The Guptas were expected to be discussed at Monday’s meeting.


Mantashe said yesterday that the national working committee had decided not to focus on the family but to look into whether the ANC was unduly influenced by business in general.


He accused the media of being preoccupied with the Guptas because of their nationality. He said comparable attention was not being given to white-owned companies with similar links to ANC-aligned empowerment groups.


Mantashe said Indian and Chinese companies entering into deals with BEE companies were likely to receive bad publicity because they were considered “not white enough”.


“When it is Anglo, it is not a big deal. When it is BHP Billiton, that gave birth to Isizwe and Exxarro, then it is not a big deal. All of a sudden, it is the Guptas and it is a big deal because it is not a British or Australian company, it is an Indian company. Then it becomes a big deal because the owners do not look white enough to partner other BEE beneficiaries. In my own view, there is racial prejudice in this debate,” Mantashe said.

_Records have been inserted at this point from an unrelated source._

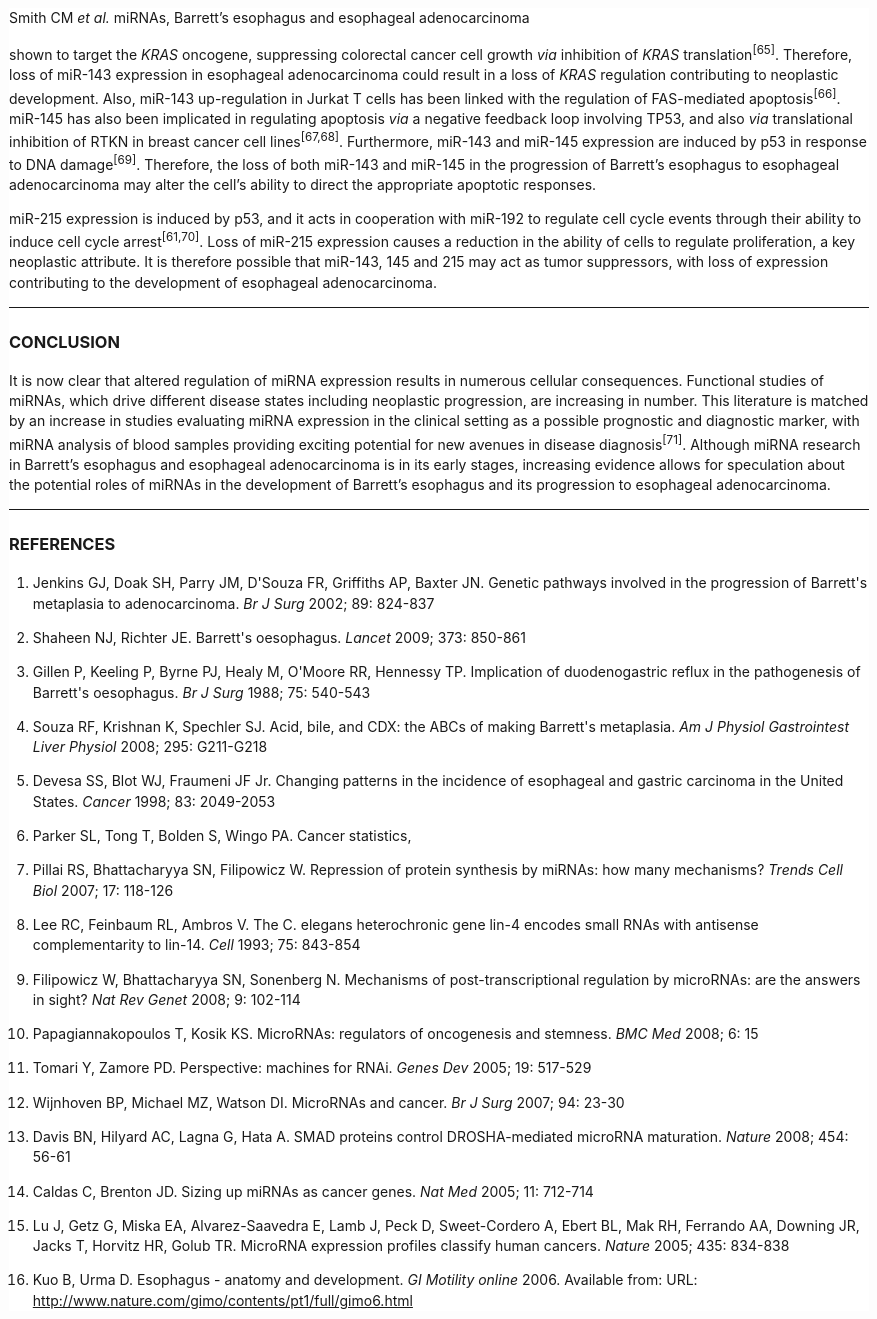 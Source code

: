Smith CM *et al.* miRNAs, Barrett’s esophagus and esophageal adenocarcinoma

shown to target the *KRAS* oncogene, suppressing colorectal cancer cell growth *via* inhibition of *KRAS* translation<sup>[65]</sup>. Therefore, loss of miR-143 expression in esophageal adenocarcinoma could result in a loss of *KRAS* regulation contributing to neoplastic development. Also, miR-143 up-regulation in Jurkat T cells has been linked with the regulation of FAS-mediated apoptosis<sup>[66]</sup>. miR-145 has also been implicated in regulating apoptosis *via* a negative feedback loop involving TP53, and also *via* translational inhibition of RTKN in breast cancer cell lines<sup>[67,68]</sup>. Furthermore, miR-143 and miR-145 expression are induced by p53 in response to DNA damage<sup>[69]</sup>. Therefore, the loss of both miR-143 and miR-145 in the progression of Barrett’s esophagus to esophageal adenocarcinoma may alter the cell’s ability to direct the appropriate apoptotic responses.

miR-215 expression is induced by p53, and it acts in cooperation with miR-192 to regulate cell cycle events through their ability to induce cell cycle arrest<sup>[61,70]</sup>. Loss of miR-215 expression causes a reduction in the ability of cells to regulate proliferation, a key neoplastic attribute. It is therefore possible that miR-143, 145 and 215 may act as tumor suppressors, with loss of expression contributing to the development of esophageal adenocarcinoma.

---

### CONCLUSION

It is now clear that altered regulation of miRNA expression results in numerous cellular consequences. Functional studies of miRNAs, which drive different disease states including neoplastic progression, are increasing in number. This literature is matched by an increase in studies evaluating miRNA expression in the clinical setting as a possible prognostic and diagnostic marker, with miRNA analysis of blood samples providing exciting potential for new avenues in disease diagnosis<sup>[71]</sup>. Although miRNA research in Barrett’s esophagus and esophageal adenocarcinoma is in its early stages, increasing evidence allows for speculation about the potential roles of miRNAs in the development of Barrett’s esophagus and its progression to esophageal adenocarcinoma.

---

### REFERENCES

1. Jenkins GJ, Doak SH, Parry JM, D'Souza FR, Griffiths AP, Baxter JN. Genetic pathways involved in the progression of Barrett's metaplasia to adenocarcinoma. *Br J Surg* 2002; 89: 824-837
2. Shaheen NJ, Richter JE. Barrett's oesophagus. *Lancet* 2009; 373: 850-861
3. Gillen P, Keeling P, Byrne PJ, Healy M, O'Moore RR, Hennessy TP. Implication of duodenogastric reflux in the pathogenesis of Barrett's oesophagus. *Br J Surg* 1988; 75: 540-543
4. Souza RF, Krishnan K, Spechler SJ. Acid, bile, and CDX: the ABCs of making Barrett's metaplasia. *Am J Physiol Gastrointest Liver Physiol* 2008; 295: G211-G218
5. Devesa SS, Blot WJ, Fraumeni JF Jr. Changing patterns in the incidence of esophageal and gastric carcinoma in the United States. *Cancer* 1998; 83: 2049-2053
6. Parker SL, Tong T, Bolden S, Wingo PA. Cancer statistics,

7. Pillai RS, Bhattacharyya SN, Filipowicz W. Repression of protein synthesis by miRNAs: how many mechanisms? *Trends Cell Biol* 2007; 17: 118-126
8. Lee RC, Feinbaum RL, Ambros V. The C. elegans heterochronic gene lin-4 encodes small RNAs with antisense complementarity to lin-14. *Cell* 1993; 75: 843-854
9. Filipowicz W, Bhattacharyya SN, Sonenberg N. Mechanisms of post-transcriptional regulation by microRNAs: are the answers in sight? *Nat Rev Genet* 2008; 9: 102-114
10. Papagiannakopoulos T, Kosik KS. MicroRNAs: regulators of oncogenesis and stemness. *BMC Med* 2008; 6: 15
11. Tomari Y, Zamore PD. Perspective: machines for RNAi. *Genes Dev* 2005; 19: 517-529
12. Wijnhoven BP, Michael MZ, Watson DI. MicroRNAs and cancer. *Br J Surg* 2007; 94: 23-30
13. Davis BN, Hilyard AC, Lagna G, Hata A. SMAD proteins control DROSHA-mediated microRNA maturation. *Nature* 2008; 454: 56-61
14. Caldas C, Brenton JD. Sizing up miRNAs as cancer genes. *Nat Med* 2005; 11: 712-714
15. Lu J, Getz G, Miska EA, Alvarez-Saavedra E, Lamb J, Peck D, Sweet-Cordero A, Ebert BL, Mak RH, Ferrando AA, Downing JR, Jacks T, Horvitz HR, Golub TR. MicroRNA expression profiles classify human cancers. *Nature* 2005; 435: 834-838
16. Kuo B, Urma D. Esophagus - anatomy and development. *GI Motility online* 2006. Available from: URL: http://www.nature.com/gimo/contents/pt1/full/gimo6.html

Mantashe dismissed calls from opposition parties and trade unions for Manyi to be axed as cabinet spokesman. He said the calls were motivated by “deep hatred for change”.


“They are making that demand for a statement made in March [last year]. I want people to convince us it is a genuine call, it’s not a question of what we call ‘hot pursuit’ that you have so strong a hatred of a person that anything he touches smells. That is what it looks like in the case of Manyi, and the calls by some are misplaced,” Mantashe said.


Manyi, appointed cabinet spokesman last month, has been embroiled in a racial controversy after the rebroadcast of remarks he made in his capacity as president of the Black Management Forum in March last year.


In an interview with KykNet, he said there was an “over-supply” of coloureds in Western Cape and that they should spread to other provinces to increase their chances of employment.


Mantashe said Manyi will not be fired: “Up to now, nobody has raised the question of incompetence on the part of [Manyi]. Everybody makes this call on the basis of what he says as president of [the Black Management Forum] in 2010 and they think he irritated them so much when he was speaking that they must pursue him.”


In what has been interpreted as a dressing-down for Manuel, who publicly slammed Manyi’s comments, the national working committee called on party members “to refrain from behaving as if they are free agents who speak as individuals”.


Manuel wrote an open letter last week in which he accused Manyi of propagating racist views. He slammed him for getting government deputy spokesman Vusi Mona to apologise for his remarks on his behalf instead of doing so himself.


Mantashe yesterday denied that the committee’s remarks were directed at Manuel. He said they were aimed at ”anybody who is an ANC member”.


“If you allow members to talk as they wish, then you can have no organisation,” Mantashe said.


Late yesterday, Monitoring and Evaluation Minister Collins Chabane said Manyi “will continue to receive the support of the ministry and should be given an opportunity to prove himself in his new role.”